It is characterized by having.

According to the image processing apparatus of the second aspect,
The image processing apparatus according to claim 1, wherein the predetermined condition is a type of object.

Further, in the image processing apparatus according to claim 3,
The image processing apparatus according to claim 1 or 2,
According to the predetermined condition, the re-creating unit sets a mode in which the scanning direction is the main scanning line direction, a mode in which the scanning direction is the sub scanning line direction, and a scanning direction for each edge list according to a predetermined switching condition. It is characterized by switching to any one of the modes for switching to the main scanning line direction or the sub scanning line direction.

Further, in the image processing apparatus according to claim 4,
The image processing apparatus according to claim 3, wherein the predetermined switching condition is a distance between an edge list of a scan target and an edge list that can be a next scan target.

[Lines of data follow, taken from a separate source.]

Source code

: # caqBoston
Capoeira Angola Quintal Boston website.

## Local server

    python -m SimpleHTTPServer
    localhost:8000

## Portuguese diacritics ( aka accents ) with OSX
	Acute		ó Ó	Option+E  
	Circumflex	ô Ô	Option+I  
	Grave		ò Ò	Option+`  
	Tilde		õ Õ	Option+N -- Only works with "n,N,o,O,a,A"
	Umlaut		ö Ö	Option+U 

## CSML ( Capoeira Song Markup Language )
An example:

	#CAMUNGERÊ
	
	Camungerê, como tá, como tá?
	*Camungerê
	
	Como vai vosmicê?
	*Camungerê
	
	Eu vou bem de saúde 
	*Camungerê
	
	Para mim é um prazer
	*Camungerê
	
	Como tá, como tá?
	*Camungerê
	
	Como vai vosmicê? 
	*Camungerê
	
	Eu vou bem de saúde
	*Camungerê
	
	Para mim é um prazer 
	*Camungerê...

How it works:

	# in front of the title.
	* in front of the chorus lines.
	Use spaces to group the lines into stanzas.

In order to achieve the second object,
An image processing apparatus according to claim 5, wherein the page description data representing each of the plurality of objects drawn in layers in a predetermined drawing area in a predetermined drawing order is converted into intermediate code image data. A predetermined scan corresponding to the intermediate code image data so that the storage means for storing the intermediate code image data for each object in the memory and the image area represented by the intermediate code image data for each object do not overlap. A superimposition graphic process for creating an edge list for each line by tracing the drawing order of the objects for each object and updating the stored intermediate code image data for each object by the created edge list for each object If the graphic processing means to be executed and the type of object are a specific type, And having a control means for controlling to prohibit the superimposed graphic processing on transfected.

In order to achieve the second object,
An image processing apparatus according to claim 6, wherein the page description data representing each of the plurality of objects drawn in layers in a predetermined drawing area in a predetermined drawing order is converted into intermediate code image data. A predetermined scan corresponding to the intermediate code image data so that the storage means for storing the intermediate code image data for each object in the memory and the image area represented by the intermediate code image data for each object do not overlap. A superimposition graphic process for creating an edge list for each line by tracing the drawing order of the objects for each object and updating the stored intermediate code image data for each object by the created edge list for each object The degree of overlap between the graphic processing means to be executed and the plurality of objects is at a predetermined level or higher. If, and having a control means for controlling to prohibit the superimposed graphic processing for the plurality of objects.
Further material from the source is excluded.